William Mapan is a French artist who transforms sketches and studies in color into algorithms, creating digital works that carry the texture of painting. He approaches code as a way to introduce variation and unpredictability, allowing systems to generate images that echo gesture and broader traditions of abstraction.

Full Bio

William Mapan was born in 1988 in France and he is currently based in Paris. He studied multimedia and communication at IUT Blois, and in 2012 completed the Digital Creation and Development program in web and mobile at Gobelins, l’école de l’image. He worked for more than a decade as a creative developer in the advertising and technology industries before turning to art full-time. He later returned to Gobelins as a professor, where he teaches interactive and creative coding. He also practices film photography, painting, dance, and sport as part of his wider creative exploration.

His practice centers on using code as a language for human expression. He begins with hand-drawn sketches and studies in color, often translating digital outputs back into gouache to mix pigments by hand before re-encoding them as algorithms. He approaches the computer as a collaborator, one that extends his gestures into digital space and introduces chance, error, and unpredictability into the process. His works are marked by painterly textures and organic forms, giving the digital canvas the tactility of pastel, pencil, or paint. He often limits himself to simple systems written in JavaScript, avoiding high-level libraries in favor of clarity and direct control, allowing discovery to emerge through iteration and trial. This emphasis on process is evident in series like Anticyclone, where he sought to convey movement and emotion through shifting palettes, Distance, which reinterprets Paul Klee’s chromatic harmonies, and Sketchbook A, a reflection on childhood memory and the materiality of drawing. Mapan draws inspiration from Klee, Matisse, Etel Adnan, Helen Frankenthaler, and the Abstract Expressionists, regarding color as his primary medium and a language through which he builds relationships with mood, memory, and identity. For him, generative art is a way of bridging analog and digital, carrying forward art historical dialogues while opening space for personal experience and transmission.

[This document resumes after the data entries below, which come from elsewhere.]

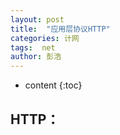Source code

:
 ```yaml
---
layout: post
title:  "应用层协议HTTP"
categories: 计网
tags:  net
author: 彭浩
---
```


* content
{:toc}

## HTTP：


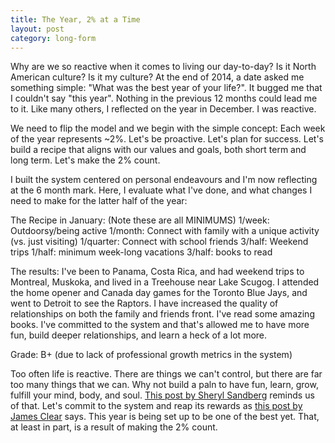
 ```yaml
---
title: The Year, 2% at a Time
layout: post
category: long-form
---
```



Why are we so reactive when it comes to living our day-to-day? Is it North American culture? Is it my culture? At the end of 2014, a date asked me something simple: "What was the best year of your life?". It bugged me that I couldn't say "this year". Nothing in the previous 12 months could lead me to it. Like many others, I reflected on the year in December. I was reactive.

We need to flip the model and we begin with the simple concept: Each week of the year represents ~2%. Let's be proactive. Let's plan for success. Let's build a recipe that aligns with our values and goals, both short term and long term. Let's make the 2% count. 

I built the system centered on personal endeavours and I'm now reflecting at the 6 month mark. Here, I evaluate what I've done, and what changes I need to make for the latter half of the year:

The Recipe in January: (Note these are all MINIMUMS)
1/week: Outdoorsy/being active
1/month: Connect with family with a unique activity (vs. just visiting)
1/quarter: Connect with school friends
3/half: Weekend trips
1/half: minimum week-long vacations
3/half: books to read

The results:
I've been to Panama, Costa Rica, and had weekend trips to Montreal, Muskoka, and lived in a Treehouse near Lake Scugog. I attended the home opener and Canada day games for the Toronto Blue Jays, and went to Detroit to see the Raptors. I have increased the quality of relationships on both the family and friends front. I've read some amazing books. I've committed to the system and that's allowed me to have more fun, build deeper relationships, and learn a heck of a lot more. 

Grade: B+ (due to lack of professional growth metrics in the system)


Too often life is reactive. There are things we can't control, but there are far too many things that we can. Why not build a paln to have fun, learn, grow, fulfill your mind, body, and soul. [This post by Sheryl Sandberg](https://www.facebook.com/sheryl/posts/10155617891025177:0) reminds us of that. Let's commit to the system and reap its rewards as [this post by James Clear](https://medium.com/the-blog-of-james-clear/if-you-completely-ignored-your-goals-and-focused-on-this-one-thing-would-you-get-better-results-1451c43c0c64) says. This year is  being set up to be one of the best yet. That, at least in part, is a result of making the 2% count.
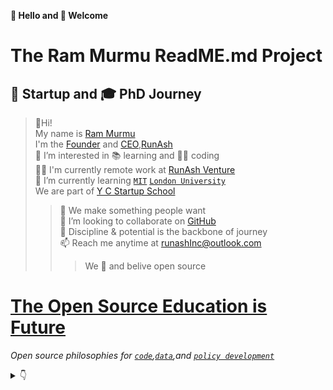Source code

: **👋 Hello and 🎉 Welcome**
# The Ram Murmu ReadME.md Project 
## 🚀 Startup and 🎓 PhD Journey 

>👋Hi!<br>
My name is [Ram Murmu](https://github.com/in/linkedin.com)<br>I'm the [Founder](url) and [CEO](url),[RunAsh](https://runash.in)<br>
👀 I’m interested in 📚 learning and 🧑‍💻 coding<br>
🧑‍💻 I'm currently remote work at [RunAsh Venture](url)<br>
🌱 I’m currently learning  [`MIT`](https://mit.com) [`London University`](https://londonuniversity.com)<br>We are part of [Y C Startup School](www.ycombinator.com)<br>
>>📝 We make something people want<br>
💞️ I’m looking to collaborate on [GitHub](github.com/rammurmu)<br>
🧘 Discipline & potential is the backbone of journey<br>
📫 Reach me anytime at runashInc@outlook.com<br>
>>>We 💖 and belive open source 
# [The Open Source Education is Future](https://en.m.wikipedia.org/wiki/Massive_open_online_course)
*Open source philosophies for [`code`](),[`data`](),and [`policy development`]()*
<details><Summary>👇</Summary>
<p>
Coding language

```ruby
   
   
Larn more
```

```javascript


Learn more
```

```typescript


Learn more
```

```markdown

Learm more
```

</p>
</details>

<!---

Ram Murmu/rammurmu is a ✨ special ✨ repository because its `README.md` (this file) appears on your GitHub profile.

You can click the Preview link to take a look at your changes.

--->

Mapan has exhibited internationally in solo and group contexts since 2022. His work has appeared at art fairs and institutional collaborations, including Paris+ par Art Basel at the Grand Palais Éphémère and a commission for the Los Angeles County Museum of Art in partnership with Cactoid Labs. He has held exhibitions with galleries such as Kate Vass Galerie in Paris, Tonic in New York, Verse in London, and Avant Arte in London. His works have also been included in museum surveys such as Infinite Images: Art of the Algorithm at the Toledo Museum of Art and Neo-Techne: Art in the Age of the Machine at the Museum of Art+Light. His work has been auctioned at Sotheby’s and Christie’s, and he was recognized in the NFT Now NFT100 list of influential figures in digital art in 2023.